Dataset extract:
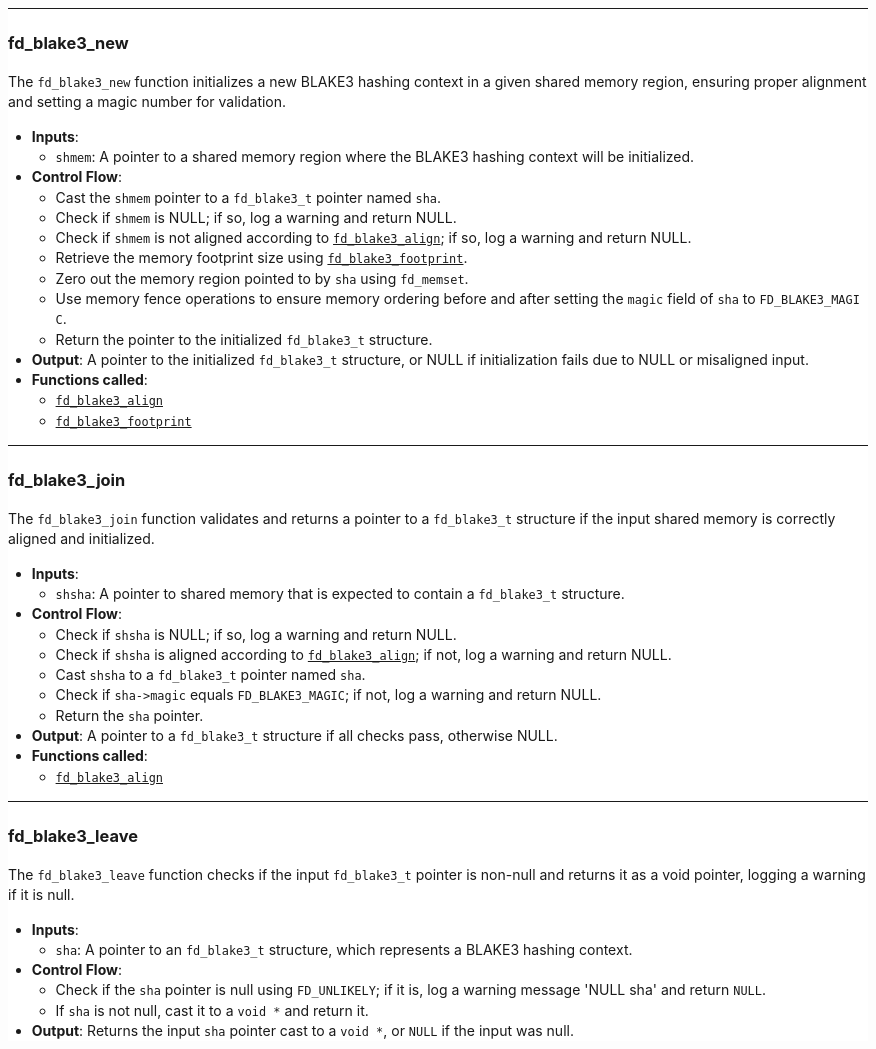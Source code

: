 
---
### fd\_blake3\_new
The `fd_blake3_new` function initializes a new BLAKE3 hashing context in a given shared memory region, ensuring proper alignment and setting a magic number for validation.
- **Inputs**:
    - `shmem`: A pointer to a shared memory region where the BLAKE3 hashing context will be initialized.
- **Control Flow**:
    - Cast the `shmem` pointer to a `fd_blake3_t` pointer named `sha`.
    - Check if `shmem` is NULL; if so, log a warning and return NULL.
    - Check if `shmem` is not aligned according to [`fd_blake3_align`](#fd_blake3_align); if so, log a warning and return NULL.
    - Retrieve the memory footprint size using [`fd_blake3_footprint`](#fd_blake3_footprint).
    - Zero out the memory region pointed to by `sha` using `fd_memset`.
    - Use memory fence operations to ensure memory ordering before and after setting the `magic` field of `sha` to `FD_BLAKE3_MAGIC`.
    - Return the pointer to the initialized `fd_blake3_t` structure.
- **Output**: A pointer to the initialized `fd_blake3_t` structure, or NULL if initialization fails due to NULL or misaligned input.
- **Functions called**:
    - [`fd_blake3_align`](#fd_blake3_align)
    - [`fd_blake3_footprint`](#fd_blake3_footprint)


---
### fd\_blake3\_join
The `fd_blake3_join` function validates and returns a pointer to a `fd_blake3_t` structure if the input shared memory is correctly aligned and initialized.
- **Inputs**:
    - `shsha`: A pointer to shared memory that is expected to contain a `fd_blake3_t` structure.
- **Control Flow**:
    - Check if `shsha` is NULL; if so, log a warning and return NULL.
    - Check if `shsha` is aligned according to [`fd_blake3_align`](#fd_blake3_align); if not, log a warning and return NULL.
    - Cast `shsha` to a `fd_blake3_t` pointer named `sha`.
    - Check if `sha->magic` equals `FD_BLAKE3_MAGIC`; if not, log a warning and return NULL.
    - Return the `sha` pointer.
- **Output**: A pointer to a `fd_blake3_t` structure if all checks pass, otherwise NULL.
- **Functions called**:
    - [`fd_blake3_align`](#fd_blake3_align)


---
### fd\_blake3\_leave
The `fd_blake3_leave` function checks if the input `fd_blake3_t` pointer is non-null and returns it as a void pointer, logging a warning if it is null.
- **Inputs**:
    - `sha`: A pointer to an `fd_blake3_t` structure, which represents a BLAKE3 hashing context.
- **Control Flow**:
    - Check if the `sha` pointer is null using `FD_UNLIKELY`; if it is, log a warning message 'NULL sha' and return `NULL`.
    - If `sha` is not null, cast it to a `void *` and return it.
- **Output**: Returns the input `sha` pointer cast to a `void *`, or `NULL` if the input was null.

About this exercise: Nothing but the lines from the one containing "and return it." through the last line of the material should be returned, each exactly as written, both ends included.

Reply:
    - If `sha` is not null, cast it to a `void *` and return it.
- **Output**: Returns the input `sha` pointer cast to a `void *`, or `NULL` if the input was null.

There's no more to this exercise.